The Bauddh Mahotsav in Kinnaur, Himachal Pradesh, was the perfect blend of religion and culture. It was also a time to spread harmony.
Rekong Peo, the district headquarters of Kinnaur, is located in the deeper reaches of the Himalayas. It is 11 kilometres below Kalpa, near the Spiti subdivision of Lahaul district. The village of Kalpa is well-known for the Ha-Bu-Ian-Car Gompa monastery founded around 950-1055 AD. There is a strong Buddhist influence in the region as evident in the dress of the local people.

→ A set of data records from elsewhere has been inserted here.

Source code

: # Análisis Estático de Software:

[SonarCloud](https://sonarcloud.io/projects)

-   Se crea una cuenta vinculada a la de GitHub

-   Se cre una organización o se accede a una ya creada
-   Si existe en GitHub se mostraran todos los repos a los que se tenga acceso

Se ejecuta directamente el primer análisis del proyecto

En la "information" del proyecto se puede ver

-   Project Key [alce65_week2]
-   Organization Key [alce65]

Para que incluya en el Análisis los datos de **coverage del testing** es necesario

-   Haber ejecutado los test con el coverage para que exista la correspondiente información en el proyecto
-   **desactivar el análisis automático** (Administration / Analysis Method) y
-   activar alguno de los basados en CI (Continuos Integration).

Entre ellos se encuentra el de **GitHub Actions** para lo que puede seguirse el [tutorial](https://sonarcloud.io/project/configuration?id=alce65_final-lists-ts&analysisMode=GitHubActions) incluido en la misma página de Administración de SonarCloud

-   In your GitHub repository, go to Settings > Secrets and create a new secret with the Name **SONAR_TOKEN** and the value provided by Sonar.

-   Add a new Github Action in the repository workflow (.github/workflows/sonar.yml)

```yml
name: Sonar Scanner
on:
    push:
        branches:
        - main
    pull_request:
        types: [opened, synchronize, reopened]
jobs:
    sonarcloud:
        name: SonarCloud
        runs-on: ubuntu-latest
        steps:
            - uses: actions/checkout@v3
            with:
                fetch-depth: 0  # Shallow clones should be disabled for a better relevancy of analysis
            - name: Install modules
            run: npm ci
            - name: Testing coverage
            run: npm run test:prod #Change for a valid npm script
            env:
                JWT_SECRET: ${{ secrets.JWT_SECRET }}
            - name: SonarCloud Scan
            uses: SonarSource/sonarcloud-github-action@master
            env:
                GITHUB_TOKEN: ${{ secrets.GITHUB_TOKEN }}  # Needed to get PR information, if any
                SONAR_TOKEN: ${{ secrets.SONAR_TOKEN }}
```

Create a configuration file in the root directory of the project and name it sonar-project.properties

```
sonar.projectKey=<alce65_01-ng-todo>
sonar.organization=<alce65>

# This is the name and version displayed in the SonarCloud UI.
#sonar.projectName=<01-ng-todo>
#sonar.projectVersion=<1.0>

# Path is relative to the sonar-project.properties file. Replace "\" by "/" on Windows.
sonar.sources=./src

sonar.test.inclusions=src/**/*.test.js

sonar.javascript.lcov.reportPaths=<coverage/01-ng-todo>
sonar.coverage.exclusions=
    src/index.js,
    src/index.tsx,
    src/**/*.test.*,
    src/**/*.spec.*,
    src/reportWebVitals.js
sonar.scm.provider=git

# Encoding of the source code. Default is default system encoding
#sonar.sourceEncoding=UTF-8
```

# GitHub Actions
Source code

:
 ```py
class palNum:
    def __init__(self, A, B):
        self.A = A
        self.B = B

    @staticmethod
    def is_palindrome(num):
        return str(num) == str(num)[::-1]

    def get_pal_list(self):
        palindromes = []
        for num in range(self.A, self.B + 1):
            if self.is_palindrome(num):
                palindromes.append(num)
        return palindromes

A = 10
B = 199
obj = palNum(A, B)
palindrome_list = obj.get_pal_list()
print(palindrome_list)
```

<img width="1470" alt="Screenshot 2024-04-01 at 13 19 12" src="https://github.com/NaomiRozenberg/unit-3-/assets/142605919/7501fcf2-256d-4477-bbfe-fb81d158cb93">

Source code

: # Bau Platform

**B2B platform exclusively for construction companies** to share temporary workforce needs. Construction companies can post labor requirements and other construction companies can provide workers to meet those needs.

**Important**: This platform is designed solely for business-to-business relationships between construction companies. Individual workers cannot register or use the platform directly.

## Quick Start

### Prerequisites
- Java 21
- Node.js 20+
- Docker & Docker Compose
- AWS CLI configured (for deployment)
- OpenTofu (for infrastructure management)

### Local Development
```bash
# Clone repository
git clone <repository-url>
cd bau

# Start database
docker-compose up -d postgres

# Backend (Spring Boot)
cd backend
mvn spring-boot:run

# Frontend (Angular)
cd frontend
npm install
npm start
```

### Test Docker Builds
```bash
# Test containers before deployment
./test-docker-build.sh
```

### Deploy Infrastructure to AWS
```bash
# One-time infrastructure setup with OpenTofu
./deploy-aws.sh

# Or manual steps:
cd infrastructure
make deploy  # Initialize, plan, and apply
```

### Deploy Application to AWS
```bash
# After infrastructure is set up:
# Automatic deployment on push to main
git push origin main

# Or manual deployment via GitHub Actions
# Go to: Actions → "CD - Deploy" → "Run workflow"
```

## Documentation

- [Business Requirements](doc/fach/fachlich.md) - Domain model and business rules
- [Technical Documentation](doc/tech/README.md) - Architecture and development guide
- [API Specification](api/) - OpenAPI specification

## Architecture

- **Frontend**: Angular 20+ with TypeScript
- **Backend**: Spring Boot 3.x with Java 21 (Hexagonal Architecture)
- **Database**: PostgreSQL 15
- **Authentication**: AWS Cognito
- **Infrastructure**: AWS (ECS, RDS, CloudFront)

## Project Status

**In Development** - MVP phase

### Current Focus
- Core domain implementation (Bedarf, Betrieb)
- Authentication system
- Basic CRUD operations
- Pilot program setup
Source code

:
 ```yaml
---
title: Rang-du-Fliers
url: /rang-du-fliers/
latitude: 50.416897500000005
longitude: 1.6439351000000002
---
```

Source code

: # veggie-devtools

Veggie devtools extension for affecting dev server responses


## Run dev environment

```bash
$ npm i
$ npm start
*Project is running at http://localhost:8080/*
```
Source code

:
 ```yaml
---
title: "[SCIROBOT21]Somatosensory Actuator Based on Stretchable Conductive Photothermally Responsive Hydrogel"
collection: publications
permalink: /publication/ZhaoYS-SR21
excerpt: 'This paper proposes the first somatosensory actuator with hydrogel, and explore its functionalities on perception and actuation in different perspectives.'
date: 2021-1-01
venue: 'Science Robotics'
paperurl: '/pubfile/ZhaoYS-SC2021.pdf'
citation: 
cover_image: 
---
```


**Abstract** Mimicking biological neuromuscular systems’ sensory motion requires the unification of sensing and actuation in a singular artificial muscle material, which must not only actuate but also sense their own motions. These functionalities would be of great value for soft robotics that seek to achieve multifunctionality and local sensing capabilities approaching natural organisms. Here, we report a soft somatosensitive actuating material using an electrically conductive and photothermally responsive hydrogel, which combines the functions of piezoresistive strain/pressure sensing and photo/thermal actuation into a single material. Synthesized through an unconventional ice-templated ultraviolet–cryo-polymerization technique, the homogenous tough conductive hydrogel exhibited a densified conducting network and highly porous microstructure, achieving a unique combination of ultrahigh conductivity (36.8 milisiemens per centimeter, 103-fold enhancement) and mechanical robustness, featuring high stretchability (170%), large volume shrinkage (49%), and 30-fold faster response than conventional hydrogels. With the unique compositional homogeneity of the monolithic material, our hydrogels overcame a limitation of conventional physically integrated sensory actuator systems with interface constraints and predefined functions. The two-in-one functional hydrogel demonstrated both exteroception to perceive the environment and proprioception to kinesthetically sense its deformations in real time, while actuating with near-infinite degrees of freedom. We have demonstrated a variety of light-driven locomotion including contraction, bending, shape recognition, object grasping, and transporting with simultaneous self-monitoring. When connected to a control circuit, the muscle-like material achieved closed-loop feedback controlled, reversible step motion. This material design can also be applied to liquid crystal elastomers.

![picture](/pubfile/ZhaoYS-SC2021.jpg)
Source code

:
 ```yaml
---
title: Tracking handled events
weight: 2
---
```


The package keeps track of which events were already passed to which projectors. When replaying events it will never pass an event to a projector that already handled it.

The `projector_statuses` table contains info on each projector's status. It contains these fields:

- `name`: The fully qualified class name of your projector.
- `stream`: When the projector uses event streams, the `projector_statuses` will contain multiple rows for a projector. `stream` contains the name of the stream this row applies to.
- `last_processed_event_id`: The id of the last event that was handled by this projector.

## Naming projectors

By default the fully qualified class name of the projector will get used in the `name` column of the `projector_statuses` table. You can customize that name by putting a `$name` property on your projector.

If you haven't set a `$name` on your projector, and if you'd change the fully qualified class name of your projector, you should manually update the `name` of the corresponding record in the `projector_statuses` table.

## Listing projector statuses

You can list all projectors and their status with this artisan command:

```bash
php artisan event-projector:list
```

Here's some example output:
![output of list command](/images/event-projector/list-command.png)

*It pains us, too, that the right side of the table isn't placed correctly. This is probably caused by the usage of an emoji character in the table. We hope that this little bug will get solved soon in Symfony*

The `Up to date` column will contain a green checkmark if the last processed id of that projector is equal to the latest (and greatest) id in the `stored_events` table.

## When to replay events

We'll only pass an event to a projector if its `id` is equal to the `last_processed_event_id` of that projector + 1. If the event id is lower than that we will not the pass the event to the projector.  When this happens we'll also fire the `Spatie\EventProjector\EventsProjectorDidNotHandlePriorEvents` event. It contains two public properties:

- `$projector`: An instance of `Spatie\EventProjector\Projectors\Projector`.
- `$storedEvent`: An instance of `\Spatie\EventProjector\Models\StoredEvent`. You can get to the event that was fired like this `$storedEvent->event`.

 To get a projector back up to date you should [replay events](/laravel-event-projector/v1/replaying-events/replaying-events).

Rekong Peo was the venue of one of the four Buddha Mahotsav festivals that are being organised by the government of Himachal Pradesh with support from the Ministry of Tourism and Culture. The others will be held in Tawang in Arunachal Pradesh and Jaigaon in West Bengal. Another festival was organised at Deskit, Nubra in Jammu and Kashmir prior to the one in Rekong. The festivals are part of the respective state governments’ efforts to promote the locations as centres of Buddhist culture and teachings. Not only that, by highlighting the natural beauty of these regions they can become tourist destinations.
It took me two days to reach Rekong Peo. The two-day Bauddh Mahotsav started at around 10:30 a.m on September 15. Local inhabitants had turned up in large numbers from Rekong and its neighbouring villages to witness what was for them a day of festivity and enjoyment. The programme commenced with chantings by Buddhist lamas. They sat in prayer on a dais specially erected for them on one side of the playing ground where the festival was held. Dressed in their traditional robes, villagers talked amongst themselves. A group of Kinnauri women was wearing a pahari type of topi, probably typical of the region.
The Mahotsav was marked by the presence of some important dignitaries. Among those present on the occasion was Farooque Abdullah, chief minister of Jammu and Kashmir and P.K. Dhumal, chief minister of Himachal Pradesh. Besides, there were politicians and spiritual heads, along with Lamas and monks from the adjoining monasteries.
After the speeches were over, it was time for the Mahotsav to begin. Local dances marked by an amazing degree of synchronisation of movement and vitality were the highlight of the evening. Clad in colourful attire, the dancers presented a pretty picture against the backdrop of Mount Kailash. Their striking robes in red, green and yellow stood out against the snowy whiteness of the legendary mountain peak. On the next day there were masked dances by artistes from the Tibetan Institute of Performing Arts in Dharamsala. The masks added a mythical quality to the dances.
The festival was a perfect blend of culture and religion. It was a great effort on the part of the state governments to spread the message of harmony and culture.